[Opening Material provided section]

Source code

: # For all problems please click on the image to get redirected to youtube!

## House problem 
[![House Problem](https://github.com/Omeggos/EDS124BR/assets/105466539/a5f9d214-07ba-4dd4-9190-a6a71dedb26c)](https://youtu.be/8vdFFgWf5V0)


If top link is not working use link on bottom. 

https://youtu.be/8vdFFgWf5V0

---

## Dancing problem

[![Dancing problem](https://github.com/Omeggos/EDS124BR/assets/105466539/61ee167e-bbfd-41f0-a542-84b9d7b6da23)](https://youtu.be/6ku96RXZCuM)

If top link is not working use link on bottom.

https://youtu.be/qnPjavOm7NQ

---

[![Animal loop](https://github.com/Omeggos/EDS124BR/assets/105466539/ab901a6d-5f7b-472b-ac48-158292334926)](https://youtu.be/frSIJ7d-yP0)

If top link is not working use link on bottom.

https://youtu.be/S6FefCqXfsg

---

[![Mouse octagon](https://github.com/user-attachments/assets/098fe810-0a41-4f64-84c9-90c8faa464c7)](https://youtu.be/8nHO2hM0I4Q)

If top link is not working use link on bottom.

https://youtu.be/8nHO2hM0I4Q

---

[Closing Material provided section]

Problem details
The records above should be returned exactly.

Response to the exercise
Source code

: # For all problems please click on the image to get redirected to youtube!

## House problem 
[![House Problem](https://github.com/Omeggos/EDS124BR/assets/105466539/a5f9d214-07ba-4dd4-9190-a6a71dedb26c)](https://youtu.be/8vdFFgWf5V0)


If top link is not working use link on bottom. 

https://youtu.be/8vdFFgWf5V0

---

## Dancing problem

[![Dancing problem](https://github.com/Omeggos/EDS124BR/assets/105466539/61ee167e-bbfd-41f0-a542-84b9d7b6da23)](https://youtu.be/6ku96RXZCuM)

If top link is not working use link on bottom.

https://youtu.be/qnPjavOm7NQ

---

[![Animal loop](https://github.com/Omeggos/EDS124BR/assets/105466539/ab901a6d-5f7b-472b-ac48-158292334926)](https://youtu.be/frSIJ7d-yP0)

If top link is not working use link on bottom.

https://youtu.be/S6FefCqXfsg

---

[![Mouse octagon](https://github.com/user-attachments/assets/098fe810-0a41-4f64-84c9-90c8faa464c7)](https://youtu.be/8nHO2hM0I4Q)

If top link is not working use link on bottom.

https://youtu.be/8nHO2hM0I4Q

---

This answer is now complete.